O palco principal é um centro de São Paulo barulhento, desorganizado, com trabalhadores convivendo junto de pastores pregando a Bíblia e pessoas em situação de rua. Neste espaço, Preta Ferreira, Wan Gomez, Vitor Lopes, Mariano Mattos Martins, Gabriel Lodi, Ave Terrena Alves e Fernanda Ferreira Ailish executam performances de dança, música, artes cênicas. A princípio, podemos pensar que os verdadeiros interlocutores daquela apresentação são as câmeras e, por extensão, os espectadores do filme. No entanto, logo descobrimos a interação dos passantes com aquele happening, seja participando, seja observando à distância com curiosidade ou desdém.
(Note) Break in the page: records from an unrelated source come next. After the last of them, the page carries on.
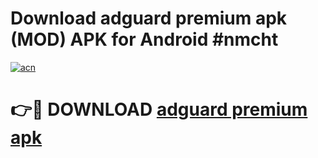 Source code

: # Download adguard premium apk (MOD) APK for Android #nmcht

[![acn](https://github.com/user-attachments/assets/0f9c940e-d8b0-45ae-aac7-cd30a18b3e1c)](https://app.mediaupload.pro?title=adguard_premium_apk&ref=22-F10)

# 👉🔴 DOWNLOAD [adguard premium apk](https://app.mediaupload.pro?title=adguard_premium_apk&ref=24-F10) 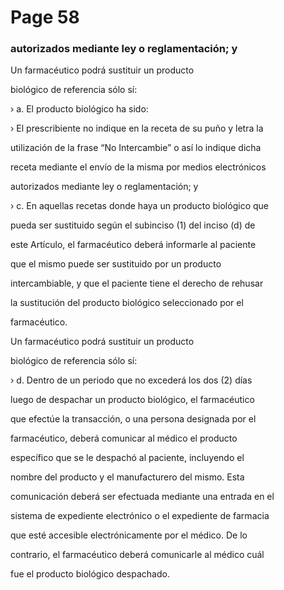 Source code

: # Page 58

### autorizados mediante ley o reglamentación; y

Un farmacéutico podrá sustituir un producto

biológico de referencia sólo sí:

› a. El producto biológico ha sido:

› El prescribiente no indique en la receta de su puño y letra la

utilización de la frase “No Intercambie” o así lo indique dicha

receta mediante el envío de la misma por medios electrónicos

autorizados mediante ley o reglamentación; y

› c. En aquellas recetas donde haya un producto biológico que

pueda ser sustituido según el subinciso (1) del inciso (d) de

este Artículo, el farmacéutico deberá informarle al paciente

que el mismo puede ser sustituido por un producto

intercambiable, y que el paciente tiene el derecho de rehusar

la sustitución del producto biológico seleccionado por el

farmacéutico.

Un farmacéutico podrá sustituir un producto

biológico de referencia sólo sí:

› d. Dentro de un periodo que no excederá los dos (2) días

luego de despachar un producto biológico, el farmacéutico

que efectúe la transacción, o una persona designada por el

farmacéutico, deberá comunicar al médico el producto

específico que se le despachó al paciente, incluyendo el

nombre del producto y el manufacturero del mismo. Esta

comunicación deberá ser efectuada mediante una entrada en el

sistema de expediente electrónico o el expediente de farmacia

que esté accesible electrónicamente por el médico. De lo

contrario, el farmacéutico deberá comunicarle al médico cuál

fue el producto biológico despachado.

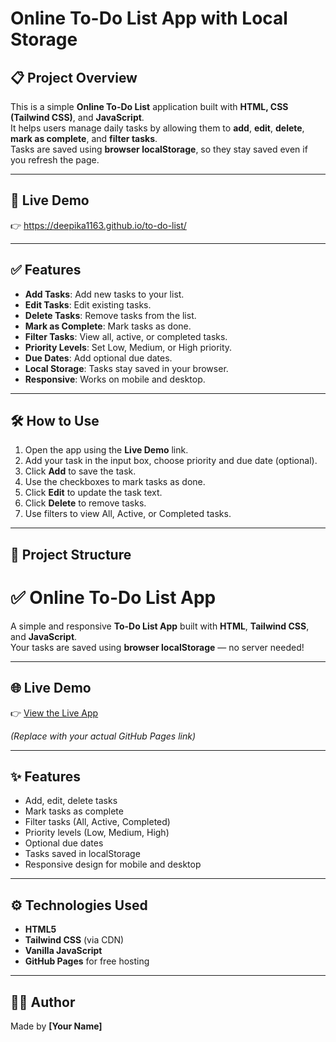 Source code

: # Online To-Do List App with Local Storage

## 📋 Project Overview

This is a simple **Online To-Do List** application built with **HTML, CSS (Tailwind CSS)**, and **JavaScript**.  
It helps users manage daily tasks by allowing them to **add**, **edit**, **delete**, **mark as complete**, and **filter tasks**.  
Tasks are saved using **browser localStorage**, so they stay saved even if you refresh the page.

---

## 🚀 Live Demo

👉 https://deepika1163.github.io/to-do-list/


---

## ✅ Features

- **Add Tasks**: Add new tasks to your list.
- **Edit Tasks**: Edit existing tasks.
- **Delete Tasks**: Remove tasks from the list.
- **Mark as Complete**: Mark tasks as done.
- **Filter Tasks**: View all, active, or completed tasks.
- **Priority Levels**: Set Low, Medium, or High priority.
- **Due Dates**: Add optional due dates.
- **Local Storage**: Tasks stay saved in your browser.
- **Responsive**: Works on mobile and desktop.

---

## 🛠️ How to Use

1. Open the app using the **Live Demo** link.
2. Add your task in the input box, choose priority and due date (optional).
3. Click **Add** to save the task.
4. Use the checkboxes to mark tasks as done.
5. Click **Edit** to update the task text.
6. Click **Delete** to remove tasks.
7. Use filters to view All, Active, or Completed tasks.

---

## 📂 Project Structure




# ✅ Online To-Do List App

A simple and responsive **To-Do List App** built with **HTML**, **Tailwind CSS**, and **JavaScript**.  
Your tasks are saved using **browser localStorage** — no server needed!

---

## 🌐 Live Demo

👉 [View the Live App](https://YOUR_USERNAME.github.io/YOUR_REPO_NAME/)

_(Replace with your actual GitHub Pages link)_

---

## ✨ Features

- Add, edit, delete tasks
- Mark tasks as complete
- Filter tasks (All, Active, Completed)
- Priority levels (Low, Medium, High)
- Optional due dates
- Tasks saved in localStorage
- Responsive design for mobile and desktop

---

## ⚙️ Technologies Used

- **HTML5**
- **Tailwind CSS** (via CDN)
- **Vanilla JavaScript**
- **GitHub Pages** for free hosting

---

## 👩‍💻 Author

Made by **[Your Name]**



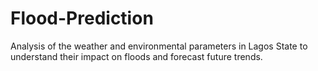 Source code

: # Flood-Prediction
Analysis of the weather and environmental parameters in Lagos State to understand their impact on floods and forecast future trends.
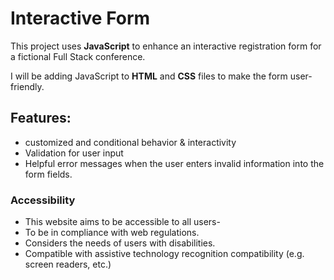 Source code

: # Interactive Form

This project uses **JavaScript** to enhance an interactive registration form for a fictional Full Stack conference.

I will be adding JavaScript to **HTML** and **CSS** files to make the form user-friendly.

## Features:

- customized and conditional behavior & interactivity
- Validation for user input
- Helpful error messages when the user enters invalid information into the form fields.

### Accessibility

- This website aims to be accessible to all users-
- To be in compliance with web regulations.
- Considers the needs of users with disabilities.
- Compatible with assistive technology recognition compatibility (e.g. screen readers, etc.)
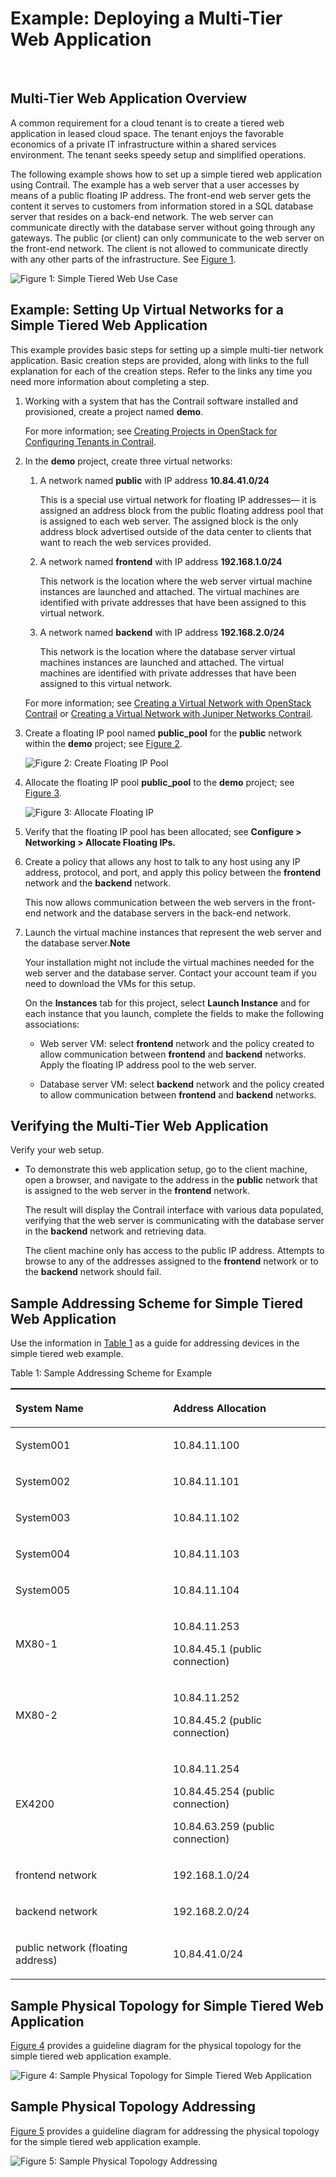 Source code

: # Example: Deploying a Multi-Tier Web Application

 

## Multi-Tier Web Application Overview

A common requirement for a cloud tenant is to create a tiered web
application in leased cloud space. The tenant enjoys the favorable
economics of a private IT infrastructure within a shared services
environment. The tenant seeks speedy setup and simplified operations.

The following example shows how to set up a simple tiered web
application using Contrail. The example has a web server that a user
accesses by means of a public floating IP address. The front-end web
server gets the content it serves to customers from information stored
in a SQL database server that resides on a back-end network. The web
server can communicate directly with the database server without going
through any gateways. The public (or client) can only communicate to the
web server on the front-end network. The client is not allowed to
communicate directly with any other parts of the infrastructure. See
[Figure 1](web-use-case-vnc.html#tier-web).

![Figure 1: Simple Tiered Web Use Case](images/s041840.gif)

## Example: Setting Up Virtual Networks for a Simple Tiered Web Application

This example provides basic steps for setting up a simple multi-tier
network application. Basic creation steps are provided, along with links
to the full explanation for each of the creation steps. Refer to the
links any time you need more information about completing a step.

1.  <span id="jd0e41">Working with a system that has the Contrail
    software installed and provisioned, create a project named
    **demo**.</span>

    For more information; see [Creating Projects in OpenStack for
    Configuring Tenants in Contrail](creating-projects-vnc.html).

2.  <span id="jd0e51">In the **demo** project, create three virtual
    networks:</span>

    1.  A network named **public** with IP address **10.84.41.0/24**

        This is a special use virtual network for floating IP addresses—
        it is assigned an address block from the public floating address
        pool that is assigned to each web server. The assigned block is
        the only address block advertised outside of the data center to
        clients that want to reach the web services provided.

    2.  A network named **frontend** with IP address **192.168.1.0/24**

        This network is the location where the web server virtual
        machine instances are launched and attached. The virtual
        machines are identified with private addresses that have been
        assigned to this virtual network.

    3.  A network named **backend** with IP address **192.168.2.0/24**

        This network is the location where the database server virtual
        machines instances are launched and attached. The virtual
        machines are identified with private addresses that have been
        assigned to this virtual network.

    For more information; see [Creating a Virtual Network with OpenStack
    Contrail](creating-virtual-network-vnc.html) or [Creating a Virtual
    Network with Juniper Networks
    Contrail](creating-virtual-network-juniper-vnc.html).

3.  <span id="jd0e94">Create a floating IP pool named **public\_pool**
    for the **public** network within the **demo** project; see
    [Figure 2](web-use-case-vnc.html#floating-pool).</span>

    ![Figure 2: Create Floating IP Pool](images/s041841.gif)

4.  <span id="jd0e112">Allocate the floating IP pool **public\_pool** to
    the **demo** project; see
    [Figure 3](web-use-case-vnc.html#allo).</span>

    ![Figure 3: Allocate Floating IP](images/s041842.gif)

5.  <span id="jd0e127">Verify that the floating IP pool has been
    allocated; see **Configure &gt; Networking &gt; Allocate Floating
    IPs.**</span>

6.  <span id="jd0e132">Create a policy that allows any host to talk to
    any host using any IP address, protocol, and port, and apply this
    policy between the **frontend** network and the **backend**
    network.</span>

    This now allows communication between the web servers in the
    front-end network and the database servers in the back-end network.

7.  <span id="jd0e143">Launch the virtual machine instances that
    represent the web server and the database server.**Note**</span>

    Your installation might not include the virtual machines needed for
    the web server and the database server. Contact your account team if
    you need to download the VMs for this setup.

    On the **Instances** tab for this project, select **Launch
    Instance** and for each instance that you launch, complete the
    fields to make the following associations:

    -   Web server VM: select **frontend** network and the policy
        created to allow communication between **frontend** and
        **backend** networks. Apply the floating IP address pool to the
        web server.

    -   Database server VM: select **backend** network and the policy
        created to allow communication between **frontend** and
        **backend** networks.

## Verifying the Multi-Tier Web Application

Verify your web setup.

-   <span id="jd0e189">To demonstrate this web application setup, go to
    the client machine, open a browser, and navigate to the address in
    the **public** network that is assigned to the web server in the
    **frontend** network.</span>

    The result will display the Contrail interface with various data
    populated, verifying that the web server is communicating with the
    database server in the **backend** network and retrieving data.

    The client machine only has access to the public IP address.
    Attempts to browse to any of the addresses assigned to the
    **frontend** network or to the **backend** network should fail.

## Sample Addressing Scheme for Simple Tiered Web Application

Use the information in [Table 1](web-use-case-vnc.html#sample-address)
as a guide for addressing devices in the simple tiered web example.

Table 1: Sample Addressing Scheme for Example

<table data-cellspacing="0" style="border-top:thin solid black;" width="99%">
<colgroup>
<col style="width: 50%" />
<col style="width: 50%" />
</colgroup>
<thead>
<tr class="header">
<th style="text-align: left;"><p>System Name</p></th>
<th style="text-align: left;"><p>Address Allocation</p></th>
</tr>
</thead>
<tbody>
<tr class="odd">
<td style="text-align: left;"><p>System001</p></td>
<td style="text-align: left;"><p>10.84.11.100</p></td>
</tr>
<tr class="even">
<td style="text-align: left;"><p>System002</p></td>
<td style="text-align: left;"><p>10.84.11.101</p></td>
</tr>
<tr class="odd">
<td style="text-align: left;"><p>System003</p></td>
<td style="text-align: left;"><p>10.84.11.102</p></td>
</tr>
<tr class="even">
<td style="text-align: left;"><p>System004</p></td>
<td style="text-align: left;"><p>10.84.11.103</p></td>
</tr>
<tr class="odd">
<td style="text-align: left;"><p>System005</p></td>
<td style="text-align: left;"><p>10.84.11.104</p></td>
</tr>
<tr class="even">
<td style="text-align: left;"><p>MX80-1</p></td>
<td style="text-align: left;"><p>10.84.11.253</p>
<p>10.84.45.1 (public connection)</p></td>
</tr>
<tr class="odd">
<td style="text-align: left;"><p>MX80-2</p></td>
<td style="text-align: left;"><p>10.84.11.252</p>
<p>10.84.45.2 (public connection)</p></td>
</tr>
<tr class="even">
<td style="text-align: left;"><p>EX4200</p></td>
<td style="text-align: left;"><p>10.84.11.254</p>
<p>10.84.45.254 (public connection)</p>
<p>10.84.63.259 (public connection)</p></td>
</tr>
<tr class="odd">
<td style="text-align: left;"><p>frontend network</p></td>
<td style="text-align: left;"><p>192.168.1.0/24</p></td>
</tr>
<tr class="even">
<td style="text-align: left;"><p>backend network</p></td>
<td style="text-align: left;"><p>192.168.2.0/24</p></td>
</tr>
<tr class="odd">
<td style="text-align: left;"><p>public network (floating address)</p></td>
<td style="text-align: left;"><p>10.84.41.0/24</p></td>
</tr>
</tbody>
</table>

## Sample Physical Topology for Simple Tiered Web Application

[Figure 4](web-use-case-vnc.html#sample-topology) provides a guideline
diagram for the physical topology for the simple tiered web application
example.

![Figure 4: Sample Physical Topology for Simple Tiered Web
Application](images/s041844.gif)

## Sample Physical Topology Addressing

[Figure 5](web-use-case-vnc.html#sample-addressing) provides a guideline
diagram for addressing the physical topology for the simple tiered web
application example.

![Figure 5: Sample Physical Topology Addressing](images/s041845.gif)

 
O grupo de artistas vai até os cidadãos para conversar e questionar. Subitamente, os transeuntes da capital são atravessados por ideias estrangeiras: cisgeneridade, transgeneridade, identidades não-binárias. Busca-se uma confrontação, não no sentido arrogante da lição de moral, como efetua o pastor, e sim da exposição a algo novo e diferente. Tanto a arte quanto os corpos fora do padrão heteronormativo têm em comum o fato de provocarem a tradição por sua própria existência num lugar público. O simples fato de homens trans e indivíduos não binários ocuparem as ruas, cantando e se apresentando, constitui uma forma de discurso político.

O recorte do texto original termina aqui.